So after several years of successfully using DD-WRT, I finally decided to move to pfSense. There are a multitude of reasons for this move, but I’ll try to enumerate some of them.
Why pfSense?
1. My new house is too big.
I know. First world problems, right?
In 2012, anticipating the arrival of our first child (and while the mortgage rates were low and prices were good), my wife and I bought a new house that was roughly double the size of our old one. While it’s not huge, at 3,400 square feet it’s a pretty large house even by American standards. And large enough that wireless access becomes an issue.
While the size in and of itself wasn’t the main issue, the location of the Internet wiring in a closet upstairs meant that the wireless access point was on the far side of the house. Not centrally located. As a result, the master bedroom at the far side of the house from the access point has noticibly weaker signal.
But, to place a router/access point combo in middle of the house would be tricky because of the layout. The only real solution is to split the wireless access point from the router. Keep the router in the closet and put a separate access point on the ceiling on the second floor, that can cover the entire house.

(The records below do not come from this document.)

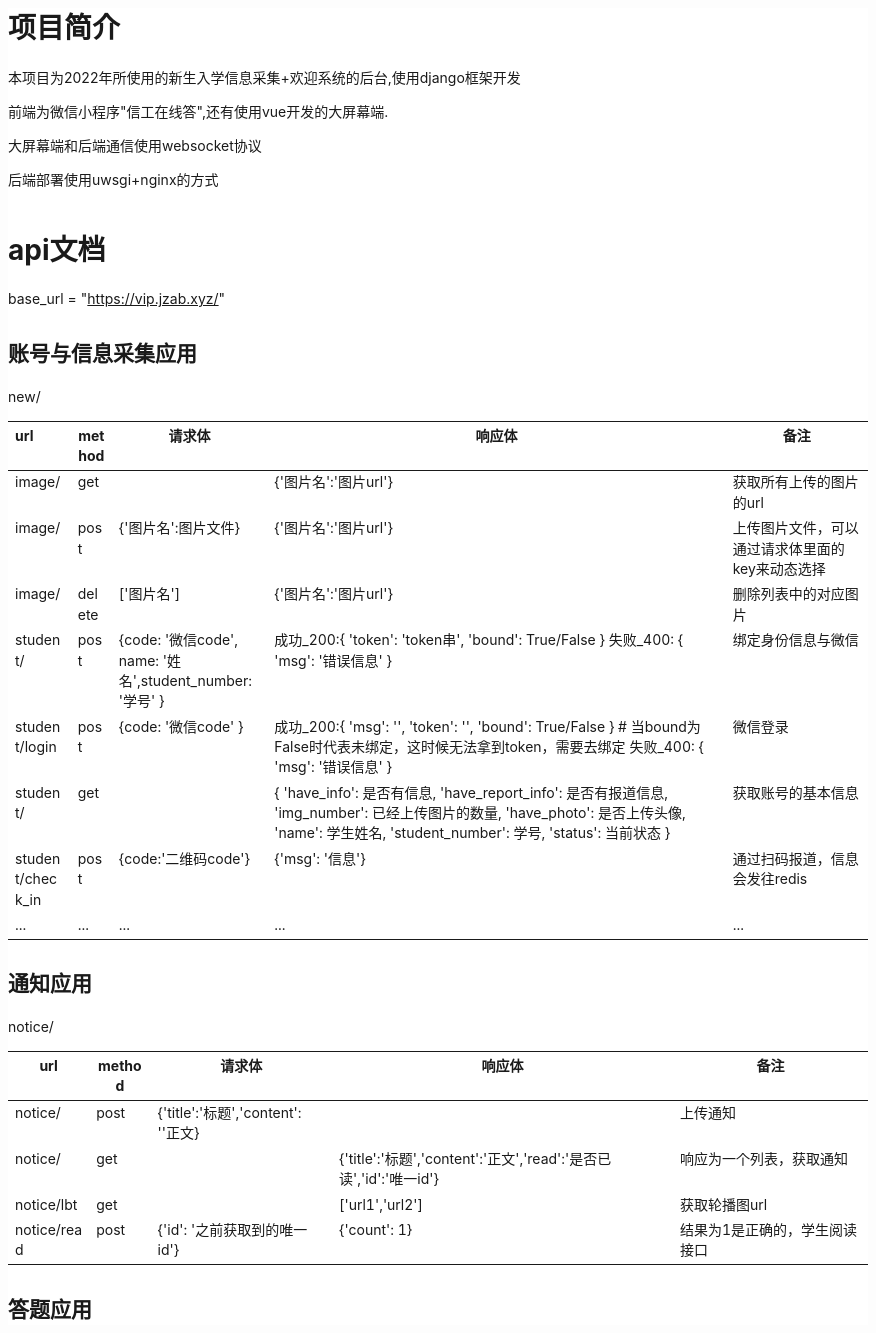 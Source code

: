# 项目简介

本项目为2022年所使用的新生入学信息采集+欢迎系统的后台,使用django框架开发

前端为微信小程序"信工在线答",还有使用vue开发的大屏幕端.

大屏幕端和后端通信使用websocket协议

后端部署使用uwsgi+nginx的方式

# api文档

base_url = "https://vip.jzab.xyz/"



## 账号与信息采集应用

new/

| url              | method | 请求体                                                   | 响应体                                                       | 备注                                            |
| :--------------- | ------ | -------------------------------------------------------- | ------------------------------------------------------------ | ----------------------------------------------- |
| image/           | get    |                                                          | {'图片名':'图片url'}                                         | 获取所有上传的图片的url                         |
| image/           | post   | {'图片名':图片文件}                                      | {'图片名':'图片url'}                                         | 上传图片文件，可以通过请求体里面的key来动态选择 |
| image/           | delete | ['图片名']                                               | {'图片名':'图片url'}                                         | 删除列表中的对应图片                            |
| student/         | post   | {code: '微信code', name: '姓名',student_number: '学号' } | 成功_200:{     'token': 'token串',     'bound': True/False } 失败_400: {     'msg': '错误信息' } | 绑定身份信息与微信                              |
| student/login    | post   | {code: '微信code' }                                      | 成功_200:{     'msg': '',     'token': '',     'bound': True/False } # 当bound为False时代表未绑定，这时候无法拿到token，需要去绑定 失败_400: {     'msg': '错误信息' } | 微信登录                                        |
| student/         | get    |                                                          | {     'have_info': 是否有信息,     'have_report_info': 是否有报道信息,     'img_number': 已经上传图片的数量,     'have_photo': 是否上传头像,     'name': 学生姓名,     'student_number': 学号,     'status': 当前状态 } | 获取账号的基本信息                              |
| student/check_in | post   | {code:'二维码code'}                                      | {'msg': '信息'}                                              | 通过扫码报道，信息会发往redis                   |
| ...              | ...    | ...                                                      | ...                                                          | ...                                             |

## 通知应用

notice/

| url         | method | 请求体                             | 响应体                                                       | 备注                          |
| ----------- | ------ | ---------------------------------- | ------------------------------------------------------------ | ----------------------------- |
| notice/     | post   | {'title':'标题','content': ''正文} |                                                              | 上传通知                      |
| notice/     | get    |                                    | {'title':'标题','content':'正文','read':'是否已读','id':'唯一id'} | 响应为一个列表，获取通知      |
| notice/lbt  | get    |                                    | ['url1','url2']                                              | 获取轮播图url                 |
| notice/read | post   | {'id': '之前获取到的唯一id'}       | {'count': 1}                                                 | 结果为1是正确的，学生阅读接口 |

## 答题应用
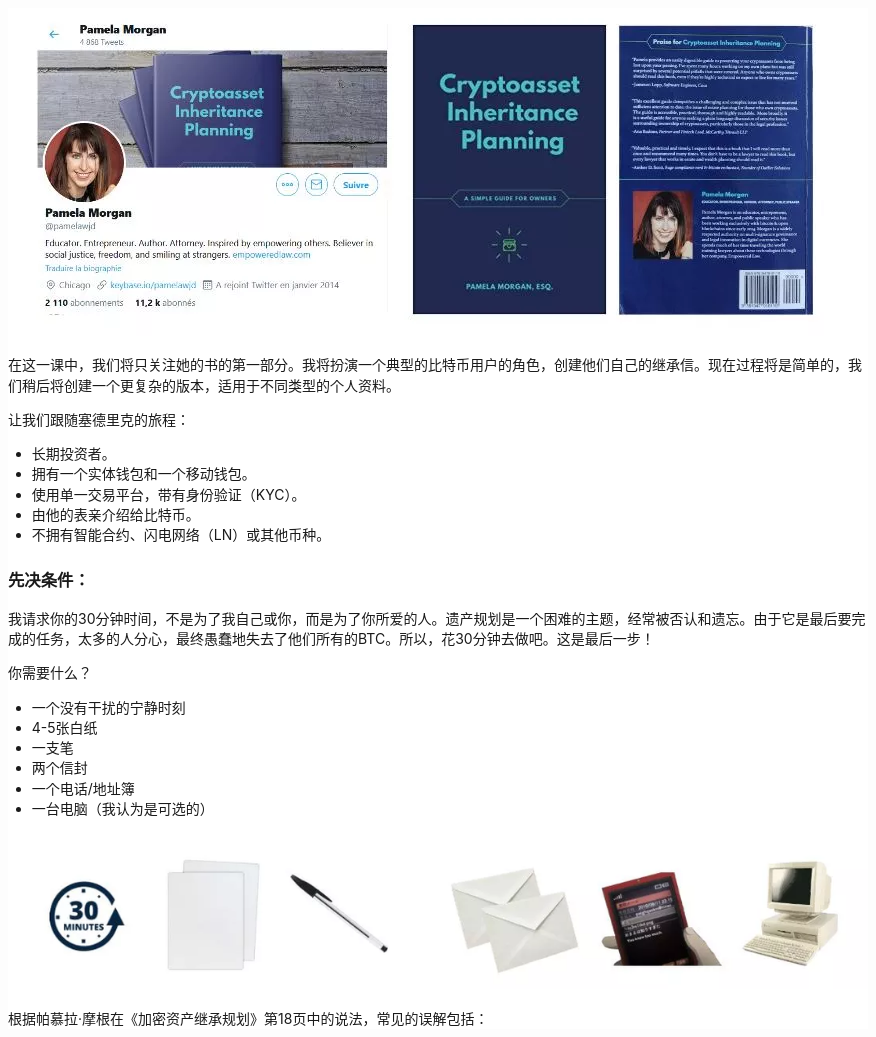 ![pamela morgan](assets/heritage/0.webp)

在这一课中，我们将只关注她的书的第一部分。我将扮演一个典型的比特币用户的角色，创建他们自己的继承信。现在过程将是简单的，我们稍后将创建一个更复杂的版本，适用于不同类型的个人资料。

让我们跟随塞德里克的旅程：

- 长期投资者。
- 拥有一个实体钱包和一个移动钱包。
- 使用单一交易平台，带有身份验证（KYC）。
- 由他的表亲介绍给比特币。
- 不拥有智能合约、闪电网络（LN）或其他币种。

### 先决条件：

我请求你的30分钟时间，不是为了我自己或你，而是为了你所爱的人。遗产规划是一个困难的主题，经常被否认和遗忘。由于它是最后要完成的任务，太多的人分心，最终愚蠢地失去了他们所有的BTC。所以，花30分钟去做吧。这是最后一步！

你需要什么？

- 一个没有干扰的宁静时刻
- 4-5张白纸
- 一支笔
- 两个信封
- 一个电话/地址簿
- 一台电脑（我认为是可选的）
  ![pamela morgan](assets/heritage/1.webp)

根据帕慕拉·摩根在《加密资产继承规划》第18页中的说法，常见的误解包括：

But couldn’t you add a repeater?
Yes, theoretically, I could add a repeater to extend coverage to the rest of the house. But that is undesirable for several reasons.
First, it’s yet another thing that needs to be maintained. My experience with repeaters has been that, if all parts of the network are not working perfectly, the repeater won’t work. Everything has to be kept in perfect sync. If, say, a power outage happens, and the repeater comes up before the master, too bad. Reboot the repeater.

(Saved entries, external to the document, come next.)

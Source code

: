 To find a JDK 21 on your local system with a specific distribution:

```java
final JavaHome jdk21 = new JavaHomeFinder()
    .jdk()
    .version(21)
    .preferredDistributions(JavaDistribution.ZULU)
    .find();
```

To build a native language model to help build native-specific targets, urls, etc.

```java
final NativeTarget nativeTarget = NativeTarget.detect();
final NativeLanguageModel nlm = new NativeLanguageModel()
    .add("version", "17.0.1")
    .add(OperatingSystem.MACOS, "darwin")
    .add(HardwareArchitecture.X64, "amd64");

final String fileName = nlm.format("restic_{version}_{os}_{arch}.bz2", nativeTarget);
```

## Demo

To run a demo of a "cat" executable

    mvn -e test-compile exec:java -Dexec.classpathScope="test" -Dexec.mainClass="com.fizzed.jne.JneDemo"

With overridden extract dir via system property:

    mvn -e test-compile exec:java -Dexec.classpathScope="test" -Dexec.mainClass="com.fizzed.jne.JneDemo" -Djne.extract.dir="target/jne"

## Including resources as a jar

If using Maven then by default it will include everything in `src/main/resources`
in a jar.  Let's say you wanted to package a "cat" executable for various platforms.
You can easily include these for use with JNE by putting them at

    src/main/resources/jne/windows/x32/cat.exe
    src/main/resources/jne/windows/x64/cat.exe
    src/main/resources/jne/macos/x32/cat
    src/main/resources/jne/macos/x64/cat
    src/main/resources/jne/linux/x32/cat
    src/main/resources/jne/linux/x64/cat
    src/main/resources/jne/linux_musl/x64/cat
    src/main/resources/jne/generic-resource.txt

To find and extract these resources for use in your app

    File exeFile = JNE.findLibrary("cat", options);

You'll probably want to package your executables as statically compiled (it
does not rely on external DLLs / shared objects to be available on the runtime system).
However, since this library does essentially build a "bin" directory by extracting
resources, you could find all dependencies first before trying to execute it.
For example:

Second, it adds an additional hop, and additional latency. Not a big deal for mindless web surfing. A very big deal when trying to stream 1080p video. My wife and I have a fully digital media library that streams to all the TVs. Any latency that can be avoided on the network is a must. And, in fact, almost all the TVs are now connected via Ethernet.

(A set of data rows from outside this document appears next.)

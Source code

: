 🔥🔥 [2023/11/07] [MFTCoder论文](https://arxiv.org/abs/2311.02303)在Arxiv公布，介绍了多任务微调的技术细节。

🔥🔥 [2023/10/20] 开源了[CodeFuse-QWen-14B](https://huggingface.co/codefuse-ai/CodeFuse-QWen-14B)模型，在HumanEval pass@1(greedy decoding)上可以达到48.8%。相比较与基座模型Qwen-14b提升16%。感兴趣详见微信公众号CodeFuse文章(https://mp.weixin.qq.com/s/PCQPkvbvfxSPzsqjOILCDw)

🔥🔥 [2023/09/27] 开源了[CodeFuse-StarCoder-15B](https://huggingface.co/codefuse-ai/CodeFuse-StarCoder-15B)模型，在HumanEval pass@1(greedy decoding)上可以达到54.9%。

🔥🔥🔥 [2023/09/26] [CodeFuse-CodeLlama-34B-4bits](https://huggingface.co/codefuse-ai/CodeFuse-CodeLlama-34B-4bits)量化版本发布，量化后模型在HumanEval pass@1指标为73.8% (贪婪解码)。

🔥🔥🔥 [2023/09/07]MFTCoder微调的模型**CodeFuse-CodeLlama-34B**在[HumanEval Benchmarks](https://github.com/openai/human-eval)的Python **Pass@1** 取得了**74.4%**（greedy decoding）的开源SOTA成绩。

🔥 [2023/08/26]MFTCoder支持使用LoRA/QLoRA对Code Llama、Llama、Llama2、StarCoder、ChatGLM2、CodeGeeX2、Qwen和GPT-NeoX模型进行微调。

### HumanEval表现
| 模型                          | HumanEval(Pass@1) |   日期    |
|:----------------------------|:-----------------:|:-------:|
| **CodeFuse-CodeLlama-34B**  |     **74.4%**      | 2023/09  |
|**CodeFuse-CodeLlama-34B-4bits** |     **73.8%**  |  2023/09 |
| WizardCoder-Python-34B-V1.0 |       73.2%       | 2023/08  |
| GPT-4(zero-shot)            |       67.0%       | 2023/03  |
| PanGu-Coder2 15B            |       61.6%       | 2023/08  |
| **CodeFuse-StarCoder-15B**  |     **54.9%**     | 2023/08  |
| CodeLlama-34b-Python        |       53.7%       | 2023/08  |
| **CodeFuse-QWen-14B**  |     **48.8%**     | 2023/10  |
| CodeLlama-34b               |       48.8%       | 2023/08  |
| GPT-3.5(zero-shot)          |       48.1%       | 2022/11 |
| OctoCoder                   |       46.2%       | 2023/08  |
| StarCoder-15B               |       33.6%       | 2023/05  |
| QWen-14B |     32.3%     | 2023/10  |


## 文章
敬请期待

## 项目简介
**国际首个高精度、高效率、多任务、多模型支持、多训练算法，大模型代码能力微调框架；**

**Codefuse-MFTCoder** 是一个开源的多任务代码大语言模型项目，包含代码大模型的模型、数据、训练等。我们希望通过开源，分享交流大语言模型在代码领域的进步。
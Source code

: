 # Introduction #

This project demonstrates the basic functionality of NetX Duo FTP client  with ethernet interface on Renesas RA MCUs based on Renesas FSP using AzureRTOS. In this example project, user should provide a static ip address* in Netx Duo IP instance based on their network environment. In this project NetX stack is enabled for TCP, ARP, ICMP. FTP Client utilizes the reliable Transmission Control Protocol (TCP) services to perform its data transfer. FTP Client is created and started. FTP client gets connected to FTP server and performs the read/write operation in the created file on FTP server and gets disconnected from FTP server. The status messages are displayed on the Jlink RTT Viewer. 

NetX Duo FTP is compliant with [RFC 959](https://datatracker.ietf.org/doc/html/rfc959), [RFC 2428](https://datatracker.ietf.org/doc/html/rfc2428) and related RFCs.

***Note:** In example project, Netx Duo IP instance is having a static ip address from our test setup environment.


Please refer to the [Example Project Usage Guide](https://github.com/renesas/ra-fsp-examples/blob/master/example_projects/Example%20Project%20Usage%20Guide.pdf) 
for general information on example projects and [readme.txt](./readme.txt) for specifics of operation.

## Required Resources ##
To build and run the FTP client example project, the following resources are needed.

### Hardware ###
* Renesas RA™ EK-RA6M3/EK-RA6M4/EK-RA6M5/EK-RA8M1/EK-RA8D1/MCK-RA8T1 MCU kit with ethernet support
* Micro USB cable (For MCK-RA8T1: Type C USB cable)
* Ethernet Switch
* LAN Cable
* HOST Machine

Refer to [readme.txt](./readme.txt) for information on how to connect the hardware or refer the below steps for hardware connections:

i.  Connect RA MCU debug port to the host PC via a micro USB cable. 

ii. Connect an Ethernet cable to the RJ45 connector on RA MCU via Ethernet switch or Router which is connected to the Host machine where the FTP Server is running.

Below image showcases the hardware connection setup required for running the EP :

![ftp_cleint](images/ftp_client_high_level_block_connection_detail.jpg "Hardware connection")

So, a repeater is not really what we’re looking for. It’s wired access points. After all, a little cable isn’t a big deal if it fixes the problems.
2. DD-WRT is a hack.
DD-WRT is cool. I’ve been using it for four years now. I’ve turned friends on to using it. It’s really neat that an open-source project is able to do all this cool stuff with off the shelf routers. I really don’t want to take away from what all these guys have accomplished, because they push cheap consumer routers to their absolute max.
But. At the end of the day, it’s a hack. It’s a cool hack, but it’s a hack nonetheless. And it never works quite right - on any of the 8+ routers I’ve tried it on. So hacks pile up on hacks. Scheduled reboots every night to keep things working. External drives attached by USB to store custom configs, and scripts that copy them into place after DD-WRT reboots.
The problem is, DD-WRT is always a step behind the hardware makers. They’re always reverse-engineering the hardware to get DD-WRT to work on it when they can, but they’re still at the whims of the device makers. Even the ones that come with “DD-WRT pre-installed” don’t really work that well. And after awhile, you stop being able to update to newer builds (the last build for one of my routers was from 2012, for instance).
While it’s a cool toy and a nifty way to squeeze more life out of a cheap consumer router, you pretty quickly realize that it’s not a perfect world.
So, if I’m going to separate out the wifi and the router, why not build a custom router? That’s where pfSense comes in.
Enter pfSense
A pfSense box is really nothing more than a standard PC with dual network cards, running pfSesnse. Which is, itself, just a customized version of FreeBSD and additional software, along with a nice web-based GUI.